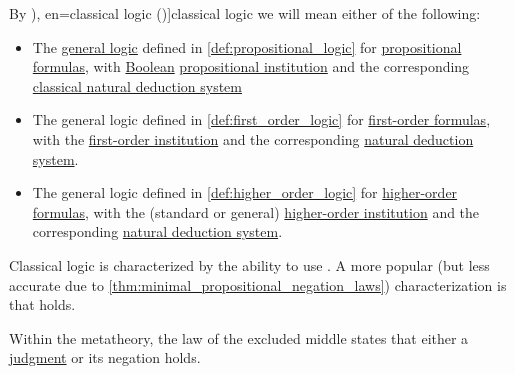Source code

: \begin{concept}\label{con:classical_logic}\mimprovised
  By \term[ru=классическая логика (\cite[58]{ШеньВерещагин2017ЯзыкиИИсчисления}), en=classical logic (\cite[8]{TroelstraSchwichtenberg2000BasicProofTheory})]{classical logic} we will mean either of the following:
  \begin{itemize}
    \item The \hyperref[def:general_logic]{general logic} defined in \cref{def:propositional_logic} for \hyperref[def:propositional_formula]{propositional formulas}, with \hyperref[def:truth_value_algebra/classical]{Boolean} \hyperref[def:propositional_institution]{propositional institution} and the corresponding \hyperref[def:propositional_natural_deduction]{classical natural deduction system}

    \item The general logic defined in \cref{def:first_order_logic} for \hyperref[def:fol_formula]{first-order formulas}, with the \hyperref[def:fol_institution]{first-order institution} and the corresponding \hyperref[def:fol_natural_deduction]{natural deduction system}.

    \item The general logic defined in \cref{def:higher_order_logic} for \hyperref[def:hol_expression/formula]{higher-order formulas}, with the (standard or general) \hyperref[def:hol_institution]{higher-order institution} and the corresponding \hyperref[def:hol_natural_deduction]{natural deduction system}.
  \end{itemize}
\end{concept}
\begin{comments}
  \item Classical logic is characterized by the ability to use . A more popular (but less accurate due to \cref{thm:minimal_propositional_negation_laws}) characterization is that  holds.

  \item Within the metatheory, the law of the excluded middle states that either a \hyperref[con:judgment]{judgment} or its negation holds.
\end{comments}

----

• Aim of the exercise: Pictures are to be left out. Everything else in the records must be written out exactly.

• Task response:
Source code

: \begin{concept}\label{con:classical_logic}\mimprovised
  By \term[ru=классическая логика (\cite[58]{ШеньВерещагин2017ЯзыкиИИсчисления}), en=classical logic (\cite[8]{TroelstraSchwichtenberg2000BasicProofTheory})]{classical logic} we will mean either of the following:
  \begin{itemize}
    \item The \hyperref[def:general_logic]{general logic} defined in \cref{def:propositional_logic} for \hyperref[def:propositional_formula]{propositional formulas}, with \hyperref[def:truth_value_algebra/classical]{Boolean} \hyperref[def:propositional_institution]{propositional institution} and the corresponding \hyperref[def:propositional_natural_deduction]{classical natural deduction system}

    \item The general logic defined in \cref{def:first_order_logic} for \hyperref[def:fol_formula]{first-order formulas}, with the \hyperref[def:fol_institution]{first-order institution} and the corresponding \hyperref[def:fol_natural_deduction]{natural deduction system}.

    \item The general logic defined in \cref{def:higher_order_logic} for \hyperref[def:hol_expression/formula]{higher-order formulas}, with the (standard or general) \hyperref[def:hol_institution]{higher-order institution} and the corresponding \hyperref[def:hol_natural_deduction]{natural deduction system}.
  \end{itemize}
\end{concept}
\begin{comments}
  \item Classical logic is characterized by the ability to use . A more popular (but less accurate due to \cref{thm:minimal_propositional_negation_laws}) characterization is that  holds.

  \item Within the metatheory, the law of the excluded middle states that either a \hyperref[con:judgment]{judgment} or its negation holds.
\end{comments}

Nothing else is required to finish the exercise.